Like a man who has to keep picking at a sore or digging at an itch, Sendell said, “Prophets. It starts with two prophets. They stand there talking about everything that was in the play everyone just saw. Basset’s play, that’ll be. Speeches and speeches of talking about what everyone has just seen.”
“That’s when people start going away to the taverns,” Master Burbage offered.
“The prophets finally finish, and then Simeon comes on, and
he
talks,” Sendell said.
“And talks,” Master Burbage added unhelpfully.
“Then Ane comes on and she and Simeon
both
talk. She leaves and an Angel comes and talks, telling Simeon what will happen next.”
“Angels can save a play,” Basset offered.
“Or at least slow its sinking like a holed ship,” Sendell returned. “That’s the best I can hope for here. I’ve some thought of keeping things afloat with some celestial music. Hire someone with a portative organ.”
“That could well be useful,” Basset agreed. A portative organ, with its short board of keys and single or double rank of pipes and easily carried, could well be used for a play.
Joliffe, swallowing, nodded matching approval. “That’s a good thought. Basset, you’re not having other than singing, are you?”
“Just singing by my angels and the cradle-song by the Bethlehem mothers.”
Sendell went on, “The Angel goes away and Simeon talks to his clerk. Then the Angel appears to Mary to tell her to take the Child to the Temple, and there’s a long bit between her and Joseph, with Joseph doing the foolish-old-man business that everyone expects of Joseph. Then the Angel appears to
him
and after that he and Mary take the Infant Christ to the Temple where everybody talks and Simeon does his Nunc Dimittis
.

“Which is no surprise to anyone,” Master Burbage said. “Those that are still there.”
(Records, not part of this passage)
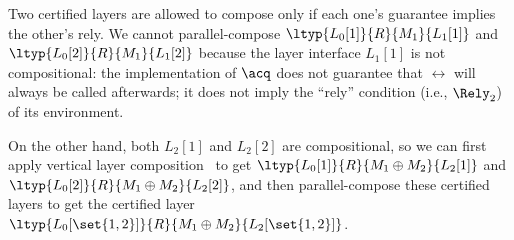 Two certified layers are allowed to compose only if each one's guarantee
implies the other's rely. We cannot parallel-compose
$\ltyp{L_0[1]}{R}{M_1}{L_1[1]}$ and $\ltyp{L_0[2]}{R}{M_1}{L_1[2]}$
because the layer interface $L_1[1]$ is not compositional:
the implementation of $\acq$ does not guarantee that $\rel$ will always be
called afterwards; it does not imply the ``rely'' condition (i.e.,
$\Rely_{2}$) of its environment.

On the other hand, both $L_2[1]$ and $L_2[2]$ are compositional,
so we can first apply vertical layer composition~\cite{dscal15} to get
$\ltyp{L_0[1]}{R}{M_1\oplus{}M_2}{L_2[1]}$ and
$\ltyp{L_0[2]}{R}{M_1\oplus{}M_2}{L_2[2]}$, and then parallel-compose
these certified layers to get the certified layer
$\ltyp{L_0[\set{1,2}]}{R}{M_1\oplus{}M_2}{L_2[\set{1,2}]}$.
“Then,” Sendell said gloomily, “it’s suddenly twelve years later, and Mary and Joseph are losing the twelve-year-old Christ at the Temple and finding him with the scholarly Doctors there. Talking.”
“Lots and
lots
of talking,” Master Burbage agreed. “I’m Primus Doctor.”
“Then it’s over,” Sendell said, “and everybody who hasn’t been listening to us comes back from the tavern and the pageant wagon is hauled on for us to be tedious at the next site.”
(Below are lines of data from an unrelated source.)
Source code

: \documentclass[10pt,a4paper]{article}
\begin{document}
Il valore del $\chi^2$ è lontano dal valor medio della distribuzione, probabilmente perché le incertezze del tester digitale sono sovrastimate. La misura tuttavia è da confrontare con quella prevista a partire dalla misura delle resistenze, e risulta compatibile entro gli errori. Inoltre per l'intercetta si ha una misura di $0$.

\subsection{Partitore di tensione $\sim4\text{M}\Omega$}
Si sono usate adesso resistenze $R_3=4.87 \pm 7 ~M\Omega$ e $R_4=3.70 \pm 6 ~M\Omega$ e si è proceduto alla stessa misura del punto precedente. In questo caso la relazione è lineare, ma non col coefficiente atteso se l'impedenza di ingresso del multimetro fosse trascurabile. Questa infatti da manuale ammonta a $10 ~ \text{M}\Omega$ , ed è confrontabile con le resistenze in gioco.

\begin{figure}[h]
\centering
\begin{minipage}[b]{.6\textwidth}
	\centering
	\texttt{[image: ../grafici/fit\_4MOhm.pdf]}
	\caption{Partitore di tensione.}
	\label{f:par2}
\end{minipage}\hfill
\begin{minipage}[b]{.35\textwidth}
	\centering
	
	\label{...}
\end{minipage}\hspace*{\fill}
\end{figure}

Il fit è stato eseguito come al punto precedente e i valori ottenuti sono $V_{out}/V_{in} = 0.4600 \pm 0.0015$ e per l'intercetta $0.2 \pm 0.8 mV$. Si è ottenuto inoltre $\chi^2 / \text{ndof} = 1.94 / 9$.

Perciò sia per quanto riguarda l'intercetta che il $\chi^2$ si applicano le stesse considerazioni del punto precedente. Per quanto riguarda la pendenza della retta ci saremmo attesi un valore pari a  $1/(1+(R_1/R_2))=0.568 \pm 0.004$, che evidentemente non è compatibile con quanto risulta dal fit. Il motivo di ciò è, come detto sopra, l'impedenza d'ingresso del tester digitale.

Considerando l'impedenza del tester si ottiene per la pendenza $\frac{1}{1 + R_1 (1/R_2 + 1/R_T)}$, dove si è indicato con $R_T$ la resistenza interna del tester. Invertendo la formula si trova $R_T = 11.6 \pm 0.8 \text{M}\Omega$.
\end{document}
Joliffe could not deny that it was certainly tedious in the telling, but for something to say to the good, he tried, “Have you started to rehearse yet?”
“We read through the thing yesterday evening,” Sendell said. All too openly, that had given him no joy. “The trouble is that everyone knows the play. So, except for Master Burbage here, all among our good citizens who are any good at playing have chosen to go into other plays if they could. I’m left with a pack not fit for anyone else to take.”
“That’s not all to the fair,” Burbage protested. “There’s Eustace Powet and Ned Eme. They’re fit enough. That’s three of us.”
“And me,” Joliffe said with forced brightness, hoping to give an upward turn to the talk.
“And you,” Sendell granted. “Do you still play women’s parts?”
“Not much anymore, but I still can.” Joliffe was no longer as suited to playing maidens and fair damsels as when he had been a barely bearded youth. Those were Gil’s parts now, but he could still play an older woman if need be.